In her song Big Yellow Taxi, Joni Mitchell wrote, “…you don’t know what you’ve got ’til it’s gone” – I’d like you to bear that in mind as you read this blog.
Last week I attended the north west launch of PKD Charity UK’s Befriending and Peer Support project. Sadly, the event wasn’t as well attended as I’d hoped, but every cloud has a silver lining, and the lack of numbers encouraged the people who were there to ask questions and chat with one another over light refreshments at the end of the presentation.
So a few of us were chatting about the Befriending Service and the conversation moved on to discussing the provision of renal social workers and renal psychologists, how the provision was patchy across the country and how lucky we were to have both at Salford Royal. Then someone quietly dropped a bombshell: the renal psychology service at Salford Royal was under review! I was rendered temporarily dumbstruck! How could a service that has helped so many and is envied across the country be under review? Is there a suggestion that it doesn’t improve kidney patient outcomes and quality of life? Perhaps service commissioners think that any psychologist can do the job and that it doesn’t require specialist knowledge.
Without the help of two of the renal psychologists at Salford Royal, I couldn’t have achieved my primary goal of returning to work after chronic illness and depression. I’d still be hiding away at home, avoiding social contact, and gradually fading away. Their insight into the nature of my underlying condition and the fact that they understood the specific aspects of my treatment and the effect it had on me was invaluable. I know of other renal patients who have overcome needle phobia as they embark on haemodialysis, yet more who have been relieved of their anxieties caused by the bewildering physical, social and psychological changes to their lives. Can’t commissioners understand that by providing this specialist support, it’s not just the patient who benefits, but the service itself is improved? For example, an anxious, needle-phobic patient can start dialysis quicker because the nurses on the dialysis unit aren’t delayed by having to deal with the anxieties and phobia, which in turn makes them more productive.

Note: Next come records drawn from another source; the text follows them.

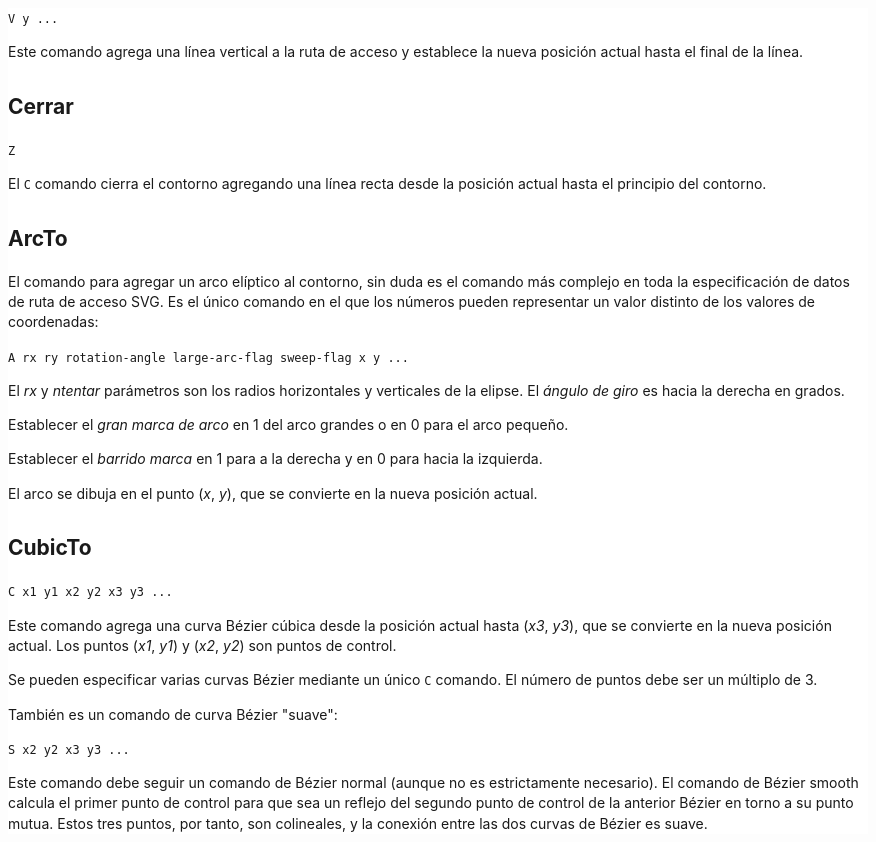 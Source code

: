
 ```
V y ...
```

Este comando agrega una línea vertical a la ruta de acceso y establece la nueva posición actual hasta el final de la línea.

## <a name="close"></a>**Cerrar**

```
Z
```

El `C` comando cierra el contorno agregando una línea recta desde la posición actual hasta el principio del contorno.

## <a name="arcto"></a>**ArcTo**

El comando para agregar un arco elíptico al contorno, sin duda es el comando más complejo en toda la especificación de datos de ruta de acceso SVG. Es el único comando en el que los números pueden representar un valor distinto de los valores de coordenadas:

```
A rx ry rotation-angle large-arc-flag sweep-flag x y ...
```

El *rx* y *ntentar* parámetros son los radios horizontales y verticales de la elipse. El *ángulo de giro* es hacia la derecha en grados.

Establecer el *gran marca de arco* en 1 del arco grandes o en 0 para el arco pequeño.

Establecer el *barrido marca* en 1 para a la derecha y en 0 para hacia la izquierda.

El arco se dibuja en el punto (*x*, *y*), que se convierte en la nueva posición actual.

## <a name="cubicto"></a>**CubicTo**

```
C x1 y1 x2 y2 x3 y3 ...
```

Este comando agrega una curva Bézier cúbica desde la posición actual hasta (*x3*, *y3*), que se convierte en la nueva posición actual. Los puntos (*x1*, *y1*) y (*x2*, *y2*) son puntos de control.

Se pueden especificar varias curvas Bézier mediante un único `C` comando. El número de puntos debe ser un múltiplo de 3.

También es un comando de curva Bézier "suave":

```
S x2 y2 x3 y3 ...
```

Este comando debe seguir un comando de Bézier normal (aunque no es estrictamente necesario). El comando de Bézier smooth calcula el primer punto de control para que sea un reflejo del segundo punto de control de la anterior Bézier en torno a su punto mutua. Estos tres puntos, por tanto, son colineales, y la conexión entre las dos curvas de Bézier es suave.
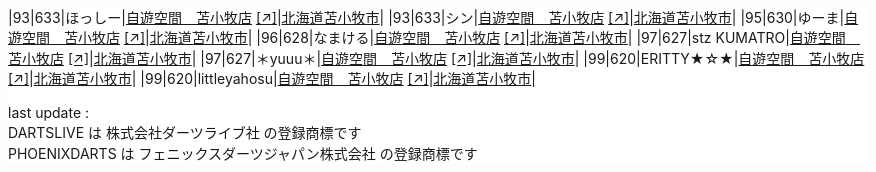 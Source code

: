 |93|633|<span class="rank-name-pd">ほっしー</span>|<a href="/darts/rank/shops/9186.html">自遊空間　苫小牧店</a> <a href="https://vs.phoenixdarts.com/jp/shop/shopDetailInfo/s_9186?s_seq=9186">[↗]</a>|<a href="/darts/rank/北海道/苫小牧市">北海道苫小牧市</a>|
|93|633|<span class="rank-name-pd">シン</span>|<a href="/darts/rank/shops/9186.html">自遊空間　苫小牧店</a> <a href="https://vs.phoenixdarts.com/jp/shop/shopDetailInfo/s_9186?s_seq=9186">[↗]</a>|<a href="/darts/rank/北海道/苫小牧市">北海道苫小牧市</a>|
|95|630|<span class="rank-name-pd">ゆーま</span>|<a href="/darts/rank/shops/9186.html">自遊空間　苫小牧店</a> <a href="https://vs.phoenixdarts.com/jp/shop/shopDetailInfo/s_9186?s_seq=9186">[↗]</a>|<a href="/darts/rank/北海道/苫小牧市">北海道苫小牧市</a>|
|96|628|<span class="rank-name-pd">なまける</span>|<a href="/darts/rank/shops/9186.html">自遊空間　苫小牧店</a> <a href="https://vs.phoenixdarts.com/jp/shop/shopDetailInfo/s_9186?s_seq=9186">[↗]</a>|<a href="/darts/rank/北海道/苫小牧市">北海道苫小牧市</a>|
|97|627|<span class="rank-name-pd">stz KUMATRO</span>|<a href="/darts/rank/shops/9186.html">自遊空間　苫小牧店</a> <a href="https://vs.phoenixdarts.com/jp/shop/shopDetailInfo/s_9186?s_seq=9186">[↗]</a>|<a href="/darts/rank/北海道/苫小牧市">北海道苫小牧市</a>|
|97|627|<span class="rank-name-pd">＊yuuu＊</span>|<a href="/darts/rank/shops/9186.html">自遊空間　苫小牧店</a> <a href="https://vs.phoenixdarts.com/jp/shop/shopDetailInfo/s_9186?s_seq=9186">[↗]</a>|<a href="/darts/rank/北海道/苫小牧市">北海道苫小牧市</a>|
|99|620|<span class="rank-name-pd">ERITTY★☆★</span>|<a href="/darts/rank/shops/9186.html">自遊空間　苫小牧店</a> <a href="https://vs.phoenixdarts.com/jp/shop/shopDetailInfo/s_9186?s_seq=9186">[↗]</a>|<a href="/darts/rank/北海道/苫小牧市">北海道苫小牧市</a>|
|99|620|<span class="rank-name-pd">littleyahosu</span>|<a href="/darts/rank/shops/9186.html">自遊空間　苫小牧店</a> <a href="https://vs.phoenixdarts.com/jp/shop/shopDetailInfo/s_9186?s_seq=9186">[↗]</a>|<a href="/darts/rank/北海道/苫小牧市">北海道苫小牧市</a>|


<div class="footer border-top border-gray-light mt-5 pt-3 text-right text-gray">
    last update : <span style="font-weight: italic" id="foot_last_modified"></span><br />
    DARTSLIVE は 株式会社ダーツライブ社 の登録商標です<br />
    PHOENIXDARTS は フェニックスダーツジャパン株式会社 の登録商標です<br />
</div>

<script src="https://cdnjs.cloudflare.com/ajax/libs/jquery.tablesorter/2.31.3/js/jquery.tablesorter.min.js" integrity="sha512-qzgd5cYSZcosqpzpn7zF2ZId8f/8CHmFKZ8j7mU4OUXTNRd5g+ZHBPsgKEwoqxCtdQvExE5LprwwPAgoicguNg==" crossorigin="anonymous" referrerpolicy="no-referrer"></script>
<link rel="stylesheet" href="https://cdnjs.cloudflare.com/ajax/libs/jquery.tablesorter/2.31.3/css/theme.default.min.css" integrity="sha512-wghhOJkjQX0Lh3NSWvNKeZ0ZpNn+SPVXX1Qyc9OCaogADktxrBiBdKGDoqVUOyhStvMBmJQ8ZdMHiR3wuEq8+w==" crossorigin="anonymous" referrerpolicy="no-referrer" />
<script>
$(function() {
    $(".table-ranking").tablesorter({sortList:[[0, 0]]});
    $("#foot_last_modified").text(formatDate(new Date(document.lastModified), 'yyyy-MM-dd HH:mm:ss'));
});
</script>

<script async src="https://platform.twitter.com/widgets.js" charset="utf-8"></script>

So, back to the title of the blog and how you can help. Next time you get 5 minutes to sit down with a cup of tea or coffee, ask yourself, “What if there was no specific renal psychology service?” and if the service has helped you or someone you know, follow it up with the question “Where would I (or someone I know) be without the intervention of that service?”. I’d be grateful if you could then post a comment below about how the renal psychology service has helped you or a friend so that the renal psychologists have some evidence of the impact of their support.
The renal psychological service is a crucial element in the treatment of a significant number of kidney patients, we must not let it disappear because once it’s gone it won’t return.